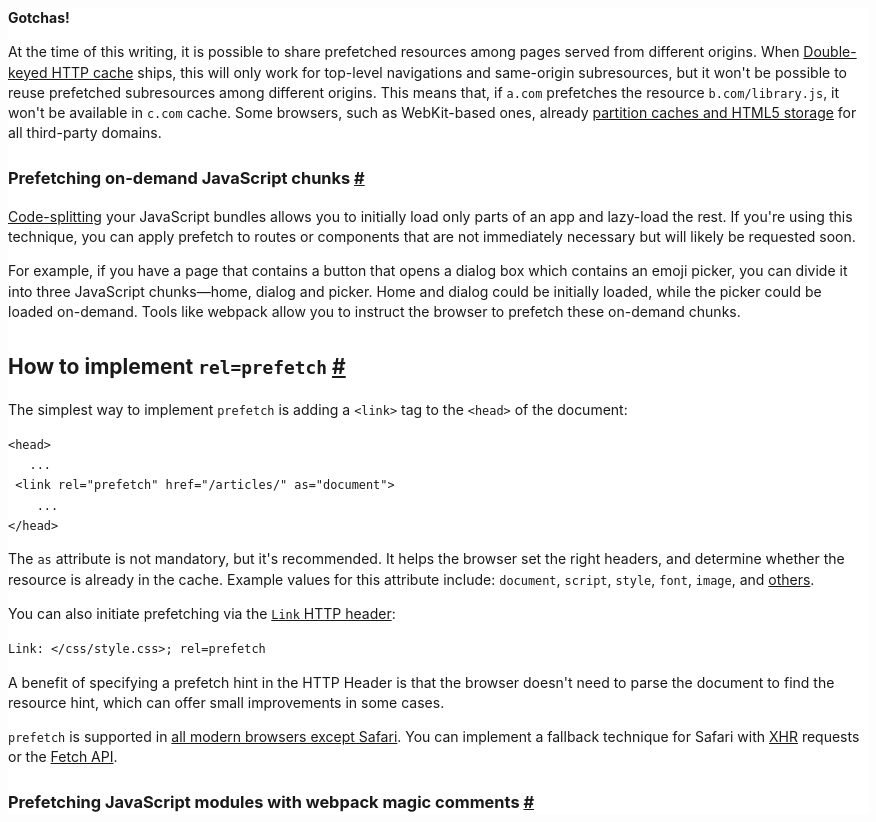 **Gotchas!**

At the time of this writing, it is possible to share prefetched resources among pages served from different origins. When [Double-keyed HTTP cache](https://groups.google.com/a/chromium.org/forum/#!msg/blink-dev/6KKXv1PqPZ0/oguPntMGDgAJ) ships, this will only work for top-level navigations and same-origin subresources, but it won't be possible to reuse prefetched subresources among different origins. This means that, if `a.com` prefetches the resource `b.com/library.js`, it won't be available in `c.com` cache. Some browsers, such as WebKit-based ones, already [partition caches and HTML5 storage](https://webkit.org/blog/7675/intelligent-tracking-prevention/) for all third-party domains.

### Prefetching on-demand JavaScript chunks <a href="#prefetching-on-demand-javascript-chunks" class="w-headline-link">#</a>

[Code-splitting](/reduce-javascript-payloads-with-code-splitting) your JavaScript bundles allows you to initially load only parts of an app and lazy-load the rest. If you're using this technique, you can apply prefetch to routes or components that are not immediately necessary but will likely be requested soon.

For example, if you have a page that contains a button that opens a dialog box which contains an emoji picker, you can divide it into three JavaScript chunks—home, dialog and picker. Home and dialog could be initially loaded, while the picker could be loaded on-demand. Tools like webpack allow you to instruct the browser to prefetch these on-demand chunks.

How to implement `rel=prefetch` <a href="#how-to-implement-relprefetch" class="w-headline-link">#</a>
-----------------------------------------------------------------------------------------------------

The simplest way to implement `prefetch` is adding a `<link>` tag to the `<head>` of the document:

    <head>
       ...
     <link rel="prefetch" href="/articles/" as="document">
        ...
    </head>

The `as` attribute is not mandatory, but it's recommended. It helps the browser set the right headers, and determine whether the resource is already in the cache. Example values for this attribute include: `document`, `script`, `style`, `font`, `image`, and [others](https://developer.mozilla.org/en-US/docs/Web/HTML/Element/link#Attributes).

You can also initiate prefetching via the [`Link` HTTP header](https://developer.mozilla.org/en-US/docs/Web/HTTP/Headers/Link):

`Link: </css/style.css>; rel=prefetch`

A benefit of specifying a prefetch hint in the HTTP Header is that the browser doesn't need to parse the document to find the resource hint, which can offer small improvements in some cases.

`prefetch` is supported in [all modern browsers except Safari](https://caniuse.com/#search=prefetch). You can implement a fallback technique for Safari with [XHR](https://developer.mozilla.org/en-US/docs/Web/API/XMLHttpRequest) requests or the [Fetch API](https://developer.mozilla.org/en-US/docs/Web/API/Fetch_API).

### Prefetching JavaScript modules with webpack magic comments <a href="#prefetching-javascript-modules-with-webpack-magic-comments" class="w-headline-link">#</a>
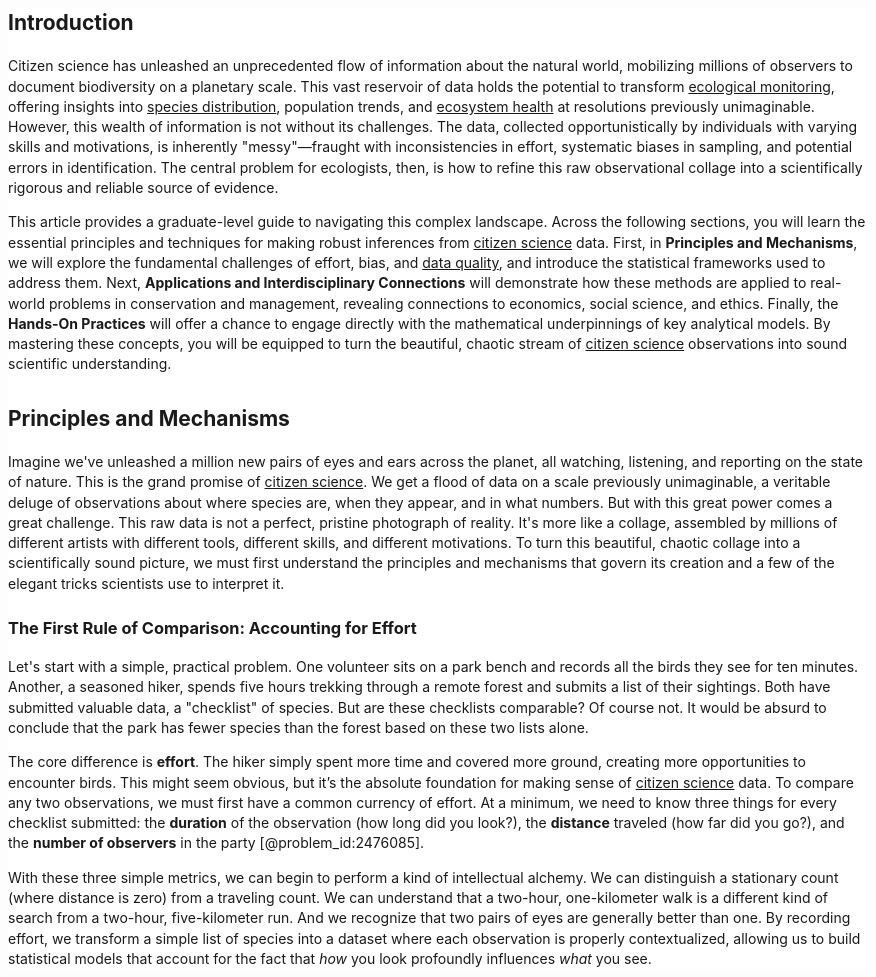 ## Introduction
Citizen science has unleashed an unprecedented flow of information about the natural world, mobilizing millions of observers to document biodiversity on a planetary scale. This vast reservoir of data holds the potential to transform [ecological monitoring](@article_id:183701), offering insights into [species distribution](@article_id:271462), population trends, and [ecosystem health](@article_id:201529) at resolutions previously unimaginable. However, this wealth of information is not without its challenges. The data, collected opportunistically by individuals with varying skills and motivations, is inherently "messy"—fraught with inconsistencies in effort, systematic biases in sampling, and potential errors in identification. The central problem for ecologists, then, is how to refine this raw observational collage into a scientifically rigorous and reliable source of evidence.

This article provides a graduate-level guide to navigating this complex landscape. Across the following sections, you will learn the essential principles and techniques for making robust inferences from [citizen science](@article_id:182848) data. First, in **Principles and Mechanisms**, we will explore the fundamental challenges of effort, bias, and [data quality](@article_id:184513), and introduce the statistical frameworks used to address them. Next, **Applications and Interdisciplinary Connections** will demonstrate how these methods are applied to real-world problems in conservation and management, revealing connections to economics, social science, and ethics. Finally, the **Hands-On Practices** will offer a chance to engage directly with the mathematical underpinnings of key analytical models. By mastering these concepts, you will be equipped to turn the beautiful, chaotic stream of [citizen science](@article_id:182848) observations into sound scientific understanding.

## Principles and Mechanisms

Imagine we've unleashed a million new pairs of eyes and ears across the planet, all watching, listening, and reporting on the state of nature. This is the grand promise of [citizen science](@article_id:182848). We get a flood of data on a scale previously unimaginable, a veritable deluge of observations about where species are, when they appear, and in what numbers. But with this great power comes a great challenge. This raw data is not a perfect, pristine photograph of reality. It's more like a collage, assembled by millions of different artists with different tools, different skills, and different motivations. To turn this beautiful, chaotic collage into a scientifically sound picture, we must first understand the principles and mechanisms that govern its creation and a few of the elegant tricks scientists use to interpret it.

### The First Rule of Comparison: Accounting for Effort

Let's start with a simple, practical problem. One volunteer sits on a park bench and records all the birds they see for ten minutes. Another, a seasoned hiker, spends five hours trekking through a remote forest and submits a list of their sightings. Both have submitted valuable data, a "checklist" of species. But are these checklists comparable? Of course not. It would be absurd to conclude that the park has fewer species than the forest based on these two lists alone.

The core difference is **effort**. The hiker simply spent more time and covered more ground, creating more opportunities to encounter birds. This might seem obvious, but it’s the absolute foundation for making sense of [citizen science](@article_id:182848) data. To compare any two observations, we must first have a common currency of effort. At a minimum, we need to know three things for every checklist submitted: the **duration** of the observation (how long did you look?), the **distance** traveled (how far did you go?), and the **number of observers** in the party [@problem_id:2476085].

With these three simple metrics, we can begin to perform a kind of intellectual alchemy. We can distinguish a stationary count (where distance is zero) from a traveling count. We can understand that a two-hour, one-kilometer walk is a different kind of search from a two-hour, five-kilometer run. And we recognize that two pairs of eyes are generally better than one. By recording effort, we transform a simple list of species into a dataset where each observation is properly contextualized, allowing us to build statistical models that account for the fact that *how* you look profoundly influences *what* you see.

__Exercise__. Gather each line in these records that contains the string "submitted".

__Task result__.
Let's start with a simple, practical problem. One volunteer sits on a park bench and records all the birds they see for ten minutes. Another, a seasoned hiker, spends five hours trekking through a remote forest and submits a list of their sightings. Both have submitted valuable data, a "checklist" of species. But are these checklists comparable? Of course not. It would be absurd to conclude that the park has fewer species than the forest based on these two lists alone.
The core difference is **effort**. The hiker simply spent more time and covered more ground, creating more opportunities to encounter birds. This might seem obvious, but it’s the absolute foundation for making sense of [citizen science](@article_id:182848) data. To compare any two observations, we must first have a common currency of effort. At a minimum, we need to know three things for every checklist submitted: the **duration** of the observation (how long did you look?), the **distance** traveled (how far did you go?), and the **number of observers** in the party [@problem_id:2476085].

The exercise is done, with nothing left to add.